Messagepar Chocolatman » 03 janv. 2010, 20:40

Je crois mieux comprendre grace à toi pour le fait d'envelopper. Merci.

Je continue à lire, mais je bloque désormais sur la proposition sur l'existence de Dieu... Faut-il que je continue ?

Miam, tu dis que cela prendrait des heures pour me répondre, mais j'ai tout mon temps ! lol !

Ne peut-on pas me répondre au moins pour la définition d'une chose éternelle ?

Avatar du membre
Miam
participe avec force d'âme et générosité
participe avec force d'âme et générosité
Messages : 946
Enregistré le : 28 févr. 2004, 00:00

Messagepar Miam » 04 janv. 2010, 13:11

Là tu vas trop vite. L’éternité c’est encore autre chose. L’éternité c’est l’ « existence infinie » écrit Spinoza (je ne sais plus où dans l’Ethique. Je cite de mémoire. Je n’ai pas envie de rechercher les références. De toutes façons tu tomberas dessus.). Tout ce qui est causa sui (la substance, les attributs) est éternel. Mais l’inverse n’est pas vrai. Les modes infinis dont traitent EI 21,22,23 ne sont pas causa sui. Ils sont pourtant éternels puisqu’ils sont infinis et qu’ils existent.

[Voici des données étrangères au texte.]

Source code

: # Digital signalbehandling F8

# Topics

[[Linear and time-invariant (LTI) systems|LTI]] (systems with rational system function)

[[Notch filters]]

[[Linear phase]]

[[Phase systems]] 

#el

Ce fait, et plus encore la définition EID8 de l’éternité comme « l’existence elle-même » montrent que l’existence n’est autre que la temporalité de l’essence selon les modalités d’éternité (existence infinie) ou de durée (existence du mode fini). L’existence, c’est le mode de présentification de l’essence dans le « temps » (au sens le plus large : éternité ou durée).

La causa sui, quant à elle, ne concerne pas seulement l’existence comme présentification temporelle de l’essence mais la relation qui lient l’existence et l’essence d’une chose. Ce qui est causa sui, « de sa définition il suit qu’elle existe » et elle « ne peut être conçue comme non existante » (EIA7). Pour un mode, au contraire, de sa définition il ne suit pas qu’il existe. Le mode fini existe en fonction de toute la chaîne des existences dans la durée et ces existences ne font pas partie de sa définition. Même un mode infini et éternel comme le mouvement pourrait ne pas exister en vertu de sa définition comme il arriverait si l’on percevait une étendue statique ou dotée d’autres lois du mouvement (ce qui n’est pas le cas de fait mais non analytiquement).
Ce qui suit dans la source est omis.